**REQUIREMENT**
Search the entries below. Return every line that has "through" in it.

**Collected data**
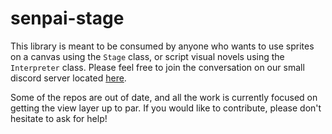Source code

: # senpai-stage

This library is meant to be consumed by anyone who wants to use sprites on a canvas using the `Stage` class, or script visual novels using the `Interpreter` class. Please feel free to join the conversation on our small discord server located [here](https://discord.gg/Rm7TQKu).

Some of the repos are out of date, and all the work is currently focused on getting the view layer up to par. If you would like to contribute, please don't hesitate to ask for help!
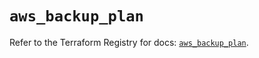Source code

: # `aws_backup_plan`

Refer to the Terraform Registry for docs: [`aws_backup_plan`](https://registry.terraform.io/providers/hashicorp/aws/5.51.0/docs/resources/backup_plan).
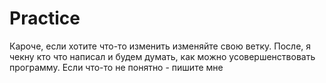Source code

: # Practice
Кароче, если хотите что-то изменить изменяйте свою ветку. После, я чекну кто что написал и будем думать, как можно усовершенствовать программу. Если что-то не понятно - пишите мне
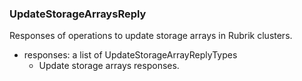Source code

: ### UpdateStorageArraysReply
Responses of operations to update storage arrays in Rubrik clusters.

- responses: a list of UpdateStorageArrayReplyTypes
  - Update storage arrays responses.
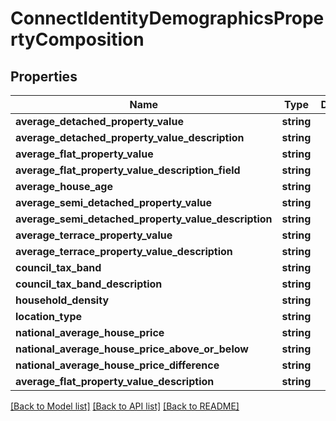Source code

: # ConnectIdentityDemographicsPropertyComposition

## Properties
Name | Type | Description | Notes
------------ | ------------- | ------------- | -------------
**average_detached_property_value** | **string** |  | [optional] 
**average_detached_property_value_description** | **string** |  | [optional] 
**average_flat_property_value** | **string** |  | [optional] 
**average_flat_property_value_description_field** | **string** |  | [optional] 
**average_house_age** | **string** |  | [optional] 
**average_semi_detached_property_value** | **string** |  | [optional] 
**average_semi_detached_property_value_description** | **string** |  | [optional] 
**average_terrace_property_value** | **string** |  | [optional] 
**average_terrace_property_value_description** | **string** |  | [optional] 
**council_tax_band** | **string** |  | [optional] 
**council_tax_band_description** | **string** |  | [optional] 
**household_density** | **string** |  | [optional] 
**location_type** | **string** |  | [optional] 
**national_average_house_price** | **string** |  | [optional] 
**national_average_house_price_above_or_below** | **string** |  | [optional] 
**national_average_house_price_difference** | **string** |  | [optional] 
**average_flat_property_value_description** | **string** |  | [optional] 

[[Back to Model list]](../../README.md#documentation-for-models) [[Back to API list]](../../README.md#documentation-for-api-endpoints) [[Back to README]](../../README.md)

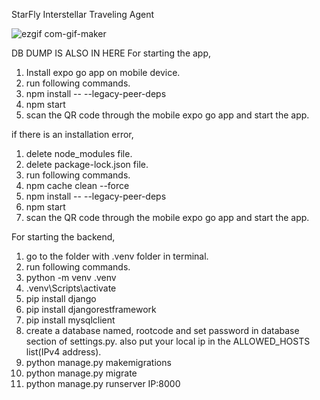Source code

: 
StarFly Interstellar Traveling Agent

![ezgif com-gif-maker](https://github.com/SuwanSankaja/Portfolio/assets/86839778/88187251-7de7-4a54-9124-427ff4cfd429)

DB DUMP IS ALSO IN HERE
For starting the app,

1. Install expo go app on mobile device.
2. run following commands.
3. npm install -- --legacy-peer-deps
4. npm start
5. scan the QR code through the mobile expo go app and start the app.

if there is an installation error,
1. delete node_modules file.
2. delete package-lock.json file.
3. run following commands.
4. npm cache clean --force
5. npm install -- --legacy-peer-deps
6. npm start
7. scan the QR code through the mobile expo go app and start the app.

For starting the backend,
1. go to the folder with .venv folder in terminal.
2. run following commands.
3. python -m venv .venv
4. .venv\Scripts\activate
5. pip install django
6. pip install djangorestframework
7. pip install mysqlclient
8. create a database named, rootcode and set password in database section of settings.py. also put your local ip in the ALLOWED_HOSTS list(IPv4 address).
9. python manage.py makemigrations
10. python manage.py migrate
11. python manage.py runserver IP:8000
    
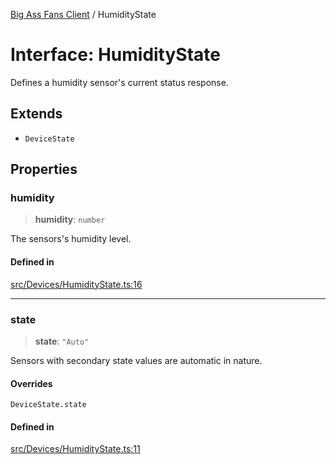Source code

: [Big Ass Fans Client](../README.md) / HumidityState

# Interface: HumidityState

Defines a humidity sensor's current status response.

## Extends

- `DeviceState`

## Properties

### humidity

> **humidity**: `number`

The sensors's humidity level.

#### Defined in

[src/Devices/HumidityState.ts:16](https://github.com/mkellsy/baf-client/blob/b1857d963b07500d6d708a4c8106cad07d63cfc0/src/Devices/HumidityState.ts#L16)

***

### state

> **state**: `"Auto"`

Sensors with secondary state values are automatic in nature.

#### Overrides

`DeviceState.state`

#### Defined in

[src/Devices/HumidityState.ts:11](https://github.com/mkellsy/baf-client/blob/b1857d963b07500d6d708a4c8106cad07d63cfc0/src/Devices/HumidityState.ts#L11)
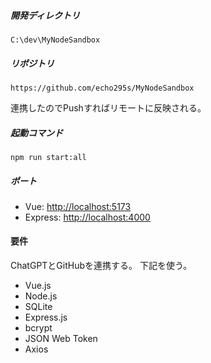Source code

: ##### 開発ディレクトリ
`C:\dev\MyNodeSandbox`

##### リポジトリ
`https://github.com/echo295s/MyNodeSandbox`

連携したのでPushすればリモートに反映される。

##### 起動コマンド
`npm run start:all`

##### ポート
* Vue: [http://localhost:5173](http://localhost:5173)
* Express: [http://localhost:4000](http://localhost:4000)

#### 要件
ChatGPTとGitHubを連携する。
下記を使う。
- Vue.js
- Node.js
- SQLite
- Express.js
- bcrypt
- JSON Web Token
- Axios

**TASK RESPONSE**
5. scan the QR code through the mobile expo go app and start the app.
7. scan the QR code through the mobile expo go app and start the app.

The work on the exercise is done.